What is being asked: Compute how many lines in the data below contain "true"; answer only with that number.

Entries shown:

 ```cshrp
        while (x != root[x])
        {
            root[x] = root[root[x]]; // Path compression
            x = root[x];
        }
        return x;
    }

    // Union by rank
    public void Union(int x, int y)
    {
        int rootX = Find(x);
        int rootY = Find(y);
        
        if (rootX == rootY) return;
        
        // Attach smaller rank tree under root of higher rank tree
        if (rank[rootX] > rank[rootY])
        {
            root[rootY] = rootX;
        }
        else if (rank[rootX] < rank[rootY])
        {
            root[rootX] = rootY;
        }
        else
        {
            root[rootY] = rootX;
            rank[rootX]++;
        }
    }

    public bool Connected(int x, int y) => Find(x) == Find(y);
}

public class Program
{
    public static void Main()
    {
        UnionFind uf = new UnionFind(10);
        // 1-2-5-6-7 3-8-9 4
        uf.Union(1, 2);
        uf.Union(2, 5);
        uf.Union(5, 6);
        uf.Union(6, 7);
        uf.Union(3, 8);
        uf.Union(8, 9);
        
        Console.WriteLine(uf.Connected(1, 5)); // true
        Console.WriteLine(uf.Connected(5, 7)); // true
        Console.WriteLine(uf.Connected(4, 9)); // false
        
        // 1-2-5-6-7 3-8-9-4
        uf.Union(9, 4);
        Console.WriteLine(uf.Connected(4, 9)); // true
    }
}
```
--
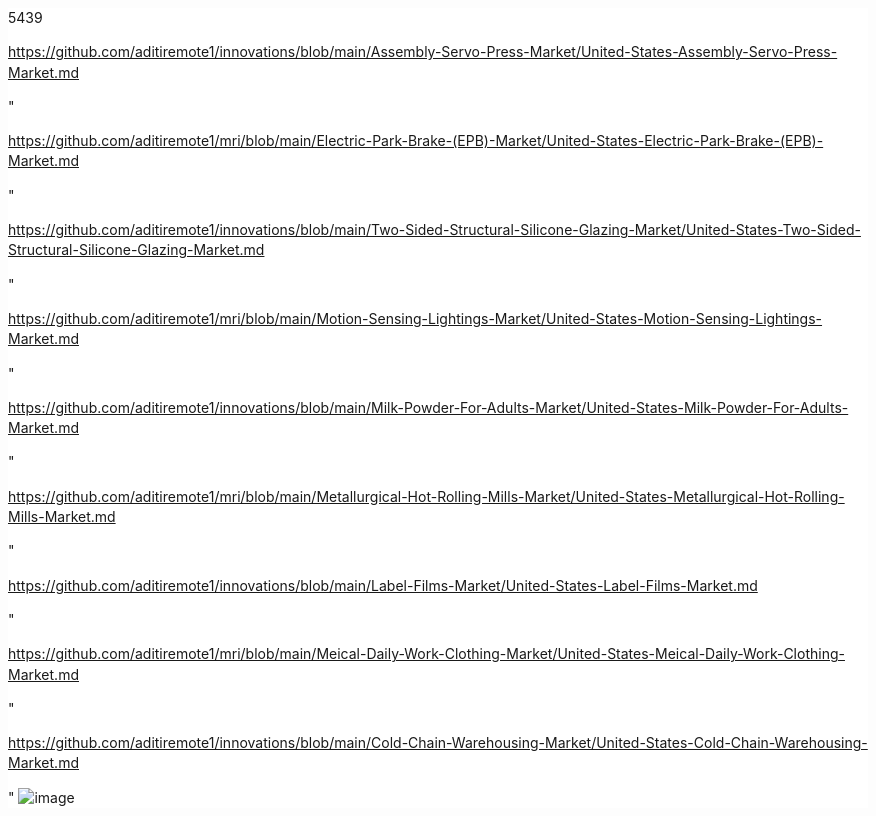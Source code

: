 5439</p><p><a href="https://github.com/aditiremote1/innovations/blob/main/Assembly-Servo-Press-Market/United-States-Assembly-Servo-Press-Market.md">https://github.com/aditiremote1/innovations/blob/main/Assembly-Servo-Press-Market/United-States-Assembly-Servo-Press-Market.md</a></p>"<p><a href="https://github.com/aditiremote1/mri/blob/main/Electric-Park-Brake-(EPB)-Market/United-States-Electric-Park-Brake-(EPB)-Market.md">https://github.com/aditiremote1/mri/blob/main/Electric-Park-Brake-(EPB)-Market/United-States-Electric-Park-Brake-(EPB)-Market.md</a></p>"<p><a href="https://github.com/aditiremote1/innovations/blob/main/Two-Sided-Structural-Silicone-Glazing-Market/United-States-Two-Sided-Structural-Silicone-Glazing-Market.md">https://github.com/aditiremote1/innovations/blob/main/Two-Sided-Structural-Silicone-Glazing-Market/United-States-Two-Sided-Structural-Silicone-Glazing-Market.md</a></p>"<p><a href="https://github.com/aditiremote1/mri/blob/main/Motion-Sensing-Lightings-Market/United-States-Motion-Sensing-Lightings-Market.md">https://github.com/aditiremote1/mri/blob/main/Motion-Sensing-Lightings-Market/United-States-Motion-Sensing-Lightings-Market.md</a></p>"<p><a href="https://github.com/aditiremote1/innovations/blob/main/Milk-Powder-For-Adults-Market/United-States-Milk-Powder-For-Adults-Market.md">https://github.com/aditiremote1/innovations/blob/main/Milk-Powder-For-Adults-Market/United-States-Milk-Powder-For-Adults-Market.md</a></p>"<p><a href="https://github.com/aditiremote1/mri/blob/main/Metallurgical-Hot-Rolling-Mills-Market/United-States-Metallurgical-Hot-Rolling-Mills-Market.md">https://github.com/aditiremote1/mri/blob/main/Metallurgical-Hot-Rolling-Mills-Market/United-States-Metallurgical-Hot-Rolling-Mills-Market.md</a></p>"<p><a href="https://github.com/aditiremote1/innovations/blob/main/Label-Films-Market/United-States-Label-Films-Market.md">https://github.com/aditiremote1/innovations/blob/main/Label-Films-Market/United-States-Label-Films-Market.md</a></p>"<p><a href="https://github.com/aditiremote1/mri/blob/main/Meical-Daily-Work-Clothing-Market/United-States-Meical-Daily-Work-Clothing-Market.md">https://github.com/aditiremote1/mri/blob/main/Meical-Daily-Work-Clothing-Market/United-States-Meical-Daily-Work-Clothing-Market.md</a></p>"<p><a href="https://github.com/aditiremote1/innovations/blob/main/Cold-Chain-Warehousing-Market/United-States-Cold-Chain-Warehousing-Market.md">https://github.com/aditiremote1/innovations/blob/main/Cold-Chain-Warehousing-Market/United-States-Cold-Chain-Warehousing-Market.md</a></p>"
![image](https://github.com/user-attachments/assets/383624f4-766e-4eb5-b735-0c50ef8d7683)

Solution to the exercise: 3